These days, Pfahl is in continuous contact with the great sachems of the orchid universe, along with countless orchidologists in the field who both use and inform the site. It has become a nexus for scientific compilers, reviewers, and taxonomists all over the world and the ultimate field guide.
He gets out there himself, having serendipitously married that hot little Colombian number. When Covid bottled up the Pfahls in Colombia for seven months, he found plenty of social distance in a dwarf moss forest at 10,000 feet looking for orchids.
For orchidologists in the field, drawings make the distinguishing bits of a species more obvious than a photograph. “I’ve just finished adding 200 microstylis species,” he says as he works. “The flowers are less than a tenth of an inch, so most of us can’t differentiate and there aren’t many photos. Now we have drawings out there of the ‘type’ species – this is what it is – so people in the field know exactly what they’re looking at.”

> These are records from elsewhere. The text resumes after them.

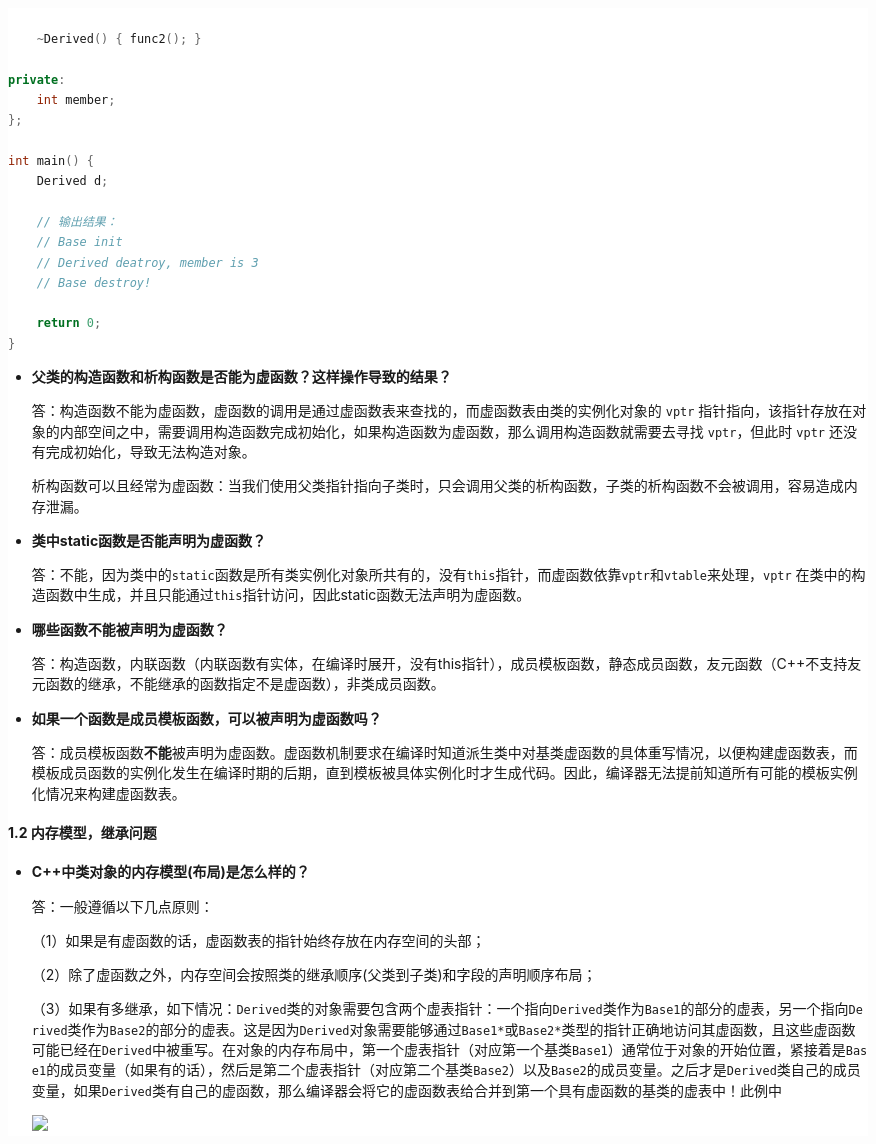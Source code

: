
   ```cpp

      ~Derived() { func2(); }

  private:
      int member;
  };

  int main() {
      Derived d;
      
      // 输出结果：
      // Base init
      // Derived deatroy, member is 3
      // Base destroy!

      return 0;
  }
  ```

- **父类的构造函数和析构函数是否能为虚函数？这样操作导致的结果？**

  答：构造函数不能为虚函数，虚函数的调用是通过虚函数表来查找的，而虚函数表由类的实例化对象的 `vptr` 指针指向，该指针存放在对象的内部空间之中，需要调用构造函数完成初始化，如果构造函数为虚函数，那么调用构造函数就需要去寻找 `vptr`，但此时 `vptr` 还没有完成初始化，导致无法构造对象。

  析构函数可以且经常为虚函数：当我们使用父类指针指向子类时，只会调用父类的析构函数，子类的析构函数不会被调用，容易造成内存泄漏。

- **类中static函数是否能声明为虚函数？**

  答：不能，因为类中的`static`函数是所有类实例化对象所共有的，没有`this`指针，而虚函数依靠`vptr`和`vtable`来处理，`vptr` 在类中的构造函数中生成，并且只能通过`this`指针访问，因此static函数无法声明为虚函数。

- **哪些函数不能被声明为虚函数？**

  答：构造函数，内联函数（内联函数有实体，在编译时展开，没有this指针），成员模板函数，静态成员函数，友元函数（C++不支持友元函数的继承，不能继承的函数指定不是虚函数），非类成员函数。

- **如果一个函数是成员模板函数，可以被声明为虚函数吗？**

  答：成员模板函数**不能**被声明为虚函数。虚函数机制要求在编译时知道派生类中对基类虚函数的具体重写情况，以便构建虚函数表，而模板成员函数的实例化发生在编译时期的后期，直到模板被具体实例化时才生成代码。因此，编译器无法提前知道所有可能的模板实例化情况来构建虚函数表。

#### 1.2 **内存模型，继承问题**

- **C++中类对象的内存模型(布局)是怎么样的？**

  答：一般遵循以下几点原则：

  （1）如果是有虚函数的话，虚函数表的指针始终存放在内存空间的头部；

  （2）除了虚函数之外，内存空间会按照类的继承顺序(父类到子类)和字段的声明顺序布局；

  （3）如果有多继承，如下情况：`Derived`类的对象需要包含两个虚表指针：一个指向`Derived`类作为`Base1`的部分的虚表，另一个指向`Derived`类作为`Base2`的部分的虚表。这是因为`Derived`对象需要能够通过`Base1*`或`Base2*`类型的指针正确地访问其虚函数，且这些虚函数可能已经在`Derived`中被重写。在对象的内存布局中，第一个虚表指针（对应第一个基类`Base1`）通常位于对象的开始位置，紧接着是`Base1`的成员变量（如果有的话），然后是第二个虚表指针（对应第二个基类`Base2`）以及`Base2`的成员变量。之后才是`Derived`类自己的成员变量，如果`Derived`类有自己的虚函数，那么编译器会将它的虚函数表给合并到第一个具有虚函数的基类的虚表中！此例中

  <img src="https://cdn.jsdelivr.net/gh/qzlu-cyber/PicgoLib@main/images/202403141755616.png"/>
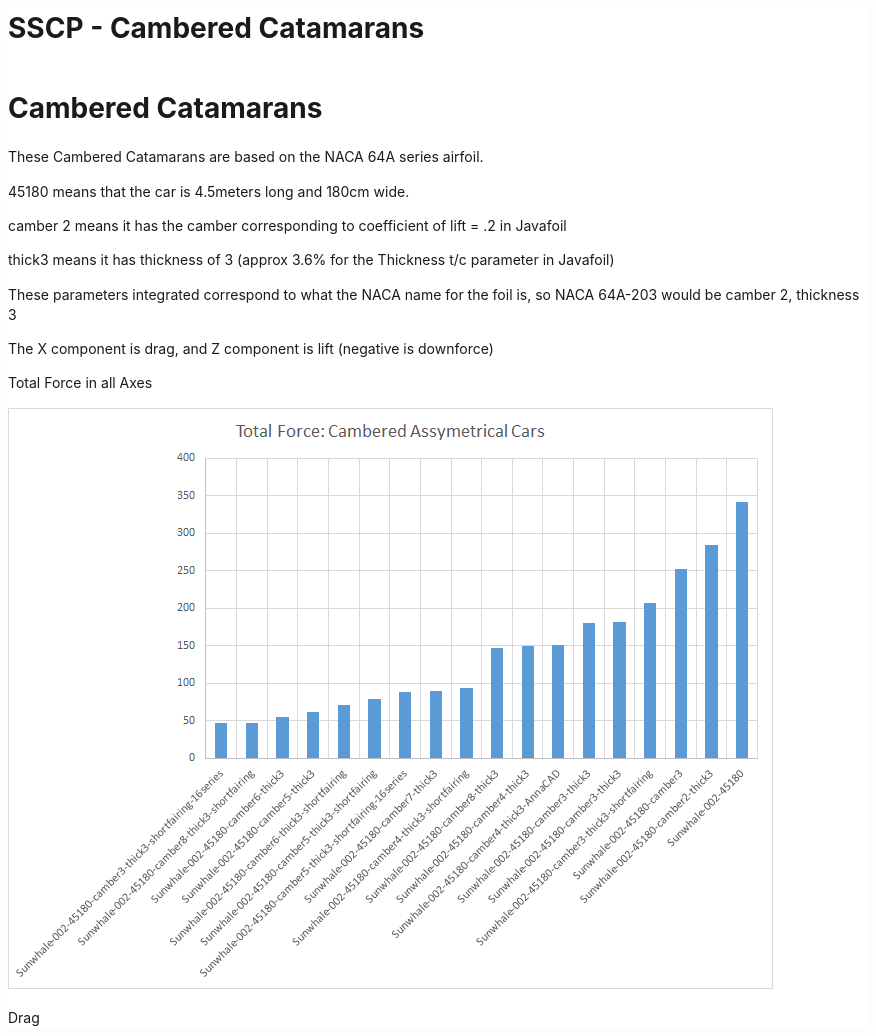 # SSCP - Cambered Catamarans

# Cambered Catamarans

These Cambered Catamarans are based on the NACA 64A series airfoil.

45180 means that the car is 4.5meters long and 180cm wide.

camber 2 means it has the camber corresponding to coefficient of lift = .2 in Javafoil

thick3 means it has thickness of 3 (approx 3.6% for the Thickness t/c parameter in Javafoil)

These parameters integrated correspond to what the NACA name for the foil is, so NACA 64A-203 would be camber 2, thickness 3

The X component is drag, and Z component is lift (negative is downforce)

Total Force in all Axes

![](../../../../../assets/image_6fce48daf6.png)

Drag

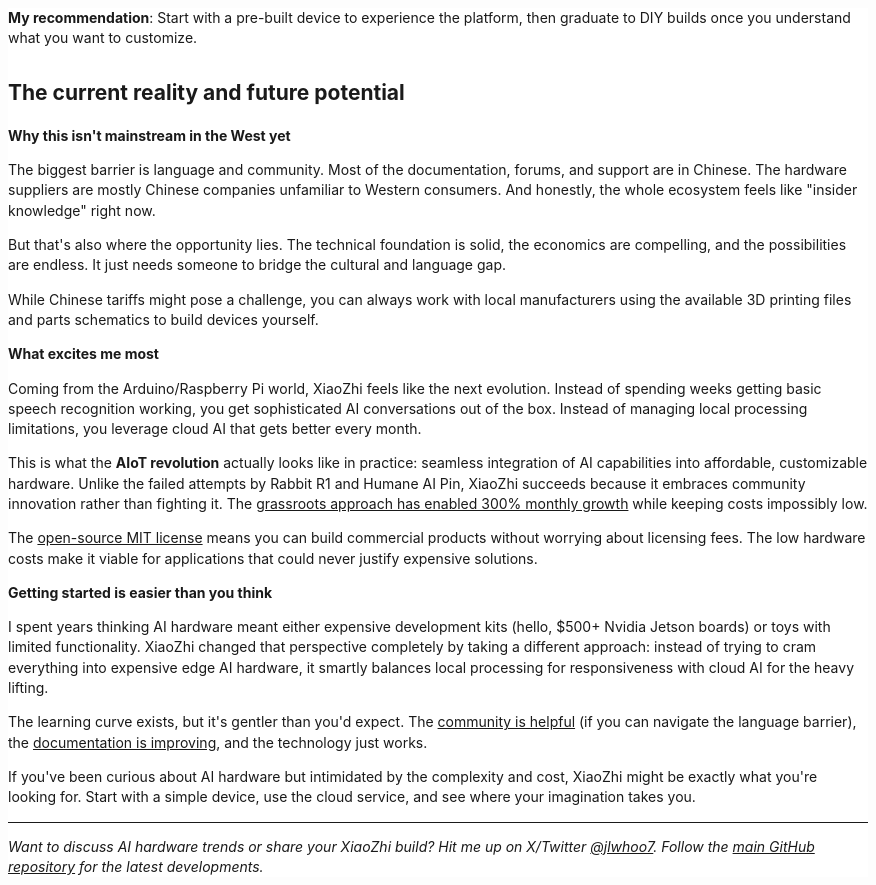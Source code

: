 **My recommendation**: Start with a pre-built device to experience the platform, then graduate to DIY builds once you understand what you want to customize.

## The current reality and future potential

**Why this isn't mainstream in the West yet**

The biggest barrier is language and community. Most of the documentation, forums, and support are in Chinese. The hardware suppliers are mostly Chinese companies unfamiliar to Western consumers. And honestly, the whole ecosystem feels like "insider knowledge" right now.

But that's also where the opportunity lies. The technical foundation is solid, the economics are compelling, and the possibilities are endless. It just needs someone to bridge the cultural and language gap.

While Chinese tariffs might pose a challenge, you can always work with local manufacturers using the available 3D printing files and parts schematics to build devices yourself.

**What excites me most**

Coming from the Arduino/Raspberry Pi world, XiaoZhi feels like the next evolution. Instead of spending weeks getting basic speech recognition working, you get sophisticated AI conversations out of the box. Instead of managing local processing limitations, you leverage cloud AI that gets better every month.

This is what the **AIoT revolution** actually looks like in practice: seamless integration of AI capabilities into affordable, customizable hardware. Unlike the failed attempts by Rabbit R1 and Humane AI Pin, XiaoZhi succeeds because it embraces community innovation rather than fighting it. The [grassroots approach has enabled 300% monthly growth](https://pandayoo.com/post/a-chinese-10-ai-hardware-sold-100000-units-in-months/) while keeping costs impossibly low.

The [open-source MIT license](https://github.com/78/xiaozhi-esp32/blob/main/LICENSE) means you can build commercial products without worrying about licensing fees. The low hardware costs make it viable for applications that could never justify expensive solutions.

**Getting started is easier than you think**

I spent years thinking AI hardware meant either expensive development kits (hello, $500+ Nvidia Jetson boards) or toys with limited functionality. XiaoZhi changed that perspective completely by taking a different approach: instead of trying to cram everything into expensive edge AI hardware, it smartly balances local processing for responsiveness with cloud AI for the heavy lifting.

The learning curve exists, but it's gentler than you'd expect. The [community is helpful](https://github.com/78/xiaozhi-esp32/issues) (if you can navigate the language barrier), the [documentation is improving](https://xiaozhi.dev/en/docs/), and the technology just works.

If you've been curious about AI hardware but intimidated by the complexity and cost, XiaoZhi might be exactly what you're looking for. Start with a simple device, use the cloud service, and see where your imagination takes you.

---

*Want to discuss AI hardware trends or share your XiaoZhi build? Hit me up on X/Twitter [@jlwhoo7](https://x.com/jlwhoo7). Follow the [main GitHub repository](https://github.com/78/xiaozhi-esp32) for the latest developments.*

Today there are 26,086 authenticated orchid species in Jay’s encyclopedia, but there are days when the count goes backwards as he winkles out errors and duplicates in old orchid manuals. He calls up some photos on the screen: “These five plants are all exactly the same,” he explains, “but they came from five different countries, and people wrote five different names for it.” Matters like this get sorted out by Raphaël Govaerts, the taxonomist in charge of plant names at Kew Gardens in London. Kew is the World Court of botany and Pfahl and Govaerts take a perverse glee in correcting each other’s mistakes.
The Internet Orchid Species Photo Encyclopedia will never quite be complete because there will be no final tally of the world’s orchids. Unknown species are always turning up, but he’s getting close. “At this point, I’m mostly documenting extinct stuff, or orchids that are so obscure that nobody has realized what they are.”
“When I started, I knew it was a bigger bite than I could chew, and I haven’t gotten tired of it. And it’s interesting. I’ve always been able to look at big puzzles and make sense of them.”






Fascinating story. Thanks!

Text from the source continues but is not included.